_What is being asked_. Reproduce the following entries verbatim, each one complete.
START Data section
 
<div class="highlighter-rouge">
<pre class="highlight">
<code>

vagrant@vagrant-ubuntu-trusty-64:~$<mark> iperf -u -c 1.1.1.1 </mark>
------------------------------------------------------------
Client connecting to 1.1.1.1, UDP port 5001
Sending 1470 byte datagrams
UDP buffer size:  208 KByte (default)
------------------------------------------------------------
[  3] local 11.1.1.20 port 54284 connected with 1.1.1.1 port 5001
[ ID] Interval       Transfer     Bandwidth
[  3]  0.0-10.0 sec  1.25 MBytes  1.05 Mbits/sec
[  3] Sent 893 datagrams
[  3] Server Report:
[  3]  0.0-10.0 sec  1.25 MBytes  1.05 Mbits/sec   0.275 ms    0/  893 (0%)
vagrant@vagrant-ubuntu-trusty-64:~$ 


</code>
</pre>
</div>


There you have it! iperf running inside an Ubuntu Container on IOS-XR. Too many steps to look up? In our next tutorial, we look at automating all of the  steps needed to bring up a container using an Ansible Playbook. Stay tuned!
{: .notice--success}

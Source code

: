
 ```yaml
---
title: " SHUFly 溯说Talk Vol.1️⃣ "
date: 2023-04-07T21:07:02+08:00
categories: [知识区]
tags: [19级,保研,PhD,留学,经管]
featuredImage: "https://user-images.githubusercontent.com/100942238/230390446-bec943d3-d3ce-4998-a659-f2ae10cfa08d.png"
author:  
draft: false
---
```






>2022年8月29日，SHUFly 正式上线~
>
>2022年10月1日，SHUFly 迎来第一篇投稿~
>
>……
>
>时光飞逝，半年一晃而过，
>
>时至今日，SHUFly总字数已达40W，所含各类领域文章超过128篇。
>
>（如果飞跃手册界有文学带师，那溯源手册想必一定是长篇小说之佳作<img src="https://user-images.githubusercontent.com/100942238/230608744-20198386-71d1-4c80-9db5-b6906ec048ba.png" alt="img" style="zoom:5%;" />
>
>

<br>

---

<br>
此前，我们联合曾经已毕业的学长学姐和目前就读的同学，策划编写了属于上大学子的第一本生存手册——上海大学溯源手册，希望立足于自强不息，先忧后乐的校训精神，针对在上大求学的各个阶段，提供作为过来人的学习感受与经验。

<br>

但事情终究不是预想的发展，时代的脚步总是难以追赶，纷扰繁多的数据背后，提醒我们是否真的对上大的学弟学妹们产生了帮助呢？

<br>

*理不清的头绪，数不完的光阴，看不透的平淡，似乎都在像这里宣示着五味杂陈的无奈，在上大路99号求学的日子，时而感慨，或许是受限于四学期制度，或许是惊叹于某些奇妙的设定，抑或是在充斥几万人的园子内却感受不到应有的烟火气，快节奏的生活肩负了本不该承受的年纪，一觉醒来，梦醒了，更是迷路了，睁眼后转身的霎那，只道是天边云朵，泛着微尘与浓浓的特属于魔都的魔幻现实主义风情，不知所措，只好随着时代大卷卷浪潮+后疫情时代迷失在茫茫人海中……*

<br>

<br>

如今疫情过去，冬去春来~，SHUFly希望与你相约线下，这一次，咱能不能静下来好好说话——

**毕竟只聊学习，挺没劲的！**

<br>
END Data section
_Task output_.
<div class="highlighter-rouge">
<pre class="highlight">
<code>

vagrant@vagrant-ubuntu-trusty-64:~$<mark> iperf -u -c 1.1.1.1 </mark>
------------------------------------------------------------
Client connecting to 1.1.1.1, UDP port 5001
Sending 1470 byte datagrams
UDP buffer size:  208 KByte (default)
------------------------------------------------------------
[  3] local 11.1.1.20 port 54284 connected with 1.1.1.1 port 5001
[ ID] Interval       Transfer     Bandwidth
[  3]  0.0-10.0 sec  1.25 MBytes  1.05 Mbits/sec
[  3] Sent 893 datagrams
[  3] Server Report:
[  3]  0.0-10.0 sec  1.25 MBytes  1.05 Mbits/sec   0.275 ms    0/  893 (0%)
vagrant@vagrant-ubuntu-trusty-64:~$ 


</code>
</pre>
</div>


There you have it! iperf running inside an Ubuntu Container on IOS-XR. Too many steps to look up? In our next tutorial, we look at automating all of the  steps needed to bring up a container using an Ansible Playbook. Stay tuned!
{: .notice--success}

Source code

:
 ```yaml
---
title: " SHUFly 溯说Talk Vol.1️⃣ "
date: 2023-04-07T21:07:02+08:00
categories: [知识区]
tags: [19级,保研,PhD,留学,经管]
featuredImage: "https://user-images.githubusercontent.com/100942238/230390446-bec943d3-d3ce-4998-a659-f2ae10cfa08d.png"
author:  
draft: false
---
```






>2022年8月29日，SHUFly 正式上线~
>
>2022年10月1日，SHUFly 迎来第一篇投稿~
>
>……
>
>时光飞逝，半年一晃而过，
>
>时至今日，SHUFly总字数已达40W，所含各类领域文章超过128篇。
>
>（如果飞跃手册界有文学带师，那溯源手册想必一定是长篇小说之佳作<img src="https://user-images.githubusercontent.com/100942238/230608744-20198386-71d1-4c80-9db5-b6906ec048ba.png" alt="img" style="zoom:5%;" />
>
>

<br>

---

<br>
此前，我们联合曾经已毕业的学长学姐和目前就读的同学，策划编写了属于上大学子的第一本生存手册——上海大学溯源手册，希望立足于自强不息，先忧后乐的校训精神，针对在上大求学的各个阶段，提供作为过来人的学习感受与经验。

<br>

但事情终究不是预想的发展，时代的脚步总是难以追赶，纷扰繁多的数据背后，提醒我们是否真的对上大的学弟学妹们产生了帮助呢？

<br>

*理不清的头绪，数不完的光阴，看不透的平淡，似乎都在像这里宣示着五味杂陈的无奈，在上大路99号求学的日子，时而感慨，或许是受限于四学期制度，或许是惊叹于某些奇妙的设定，抑或是在充斥几万人的园子内却感受不到应有的烟火气，快节奏的生活肩负了本不该承受的年纪，一觉醒来，梦醒了，更是迷路了，睁眼后转身的霎那，只道是天边云朵，泛着微尘与浓浓的特属于魔都的魔幻现实主义风情，不知所措，只好随着时代大卷卷浪潮+后疫情时代迷失在茫茫人海中……*

<br>

<br>

如今疫情过去，冬去春来~，SHUFly希望与你相约线下，这一次，咱能不能静下来好好说话——

**毕竟只聊学习，挺没劲的！**

<br>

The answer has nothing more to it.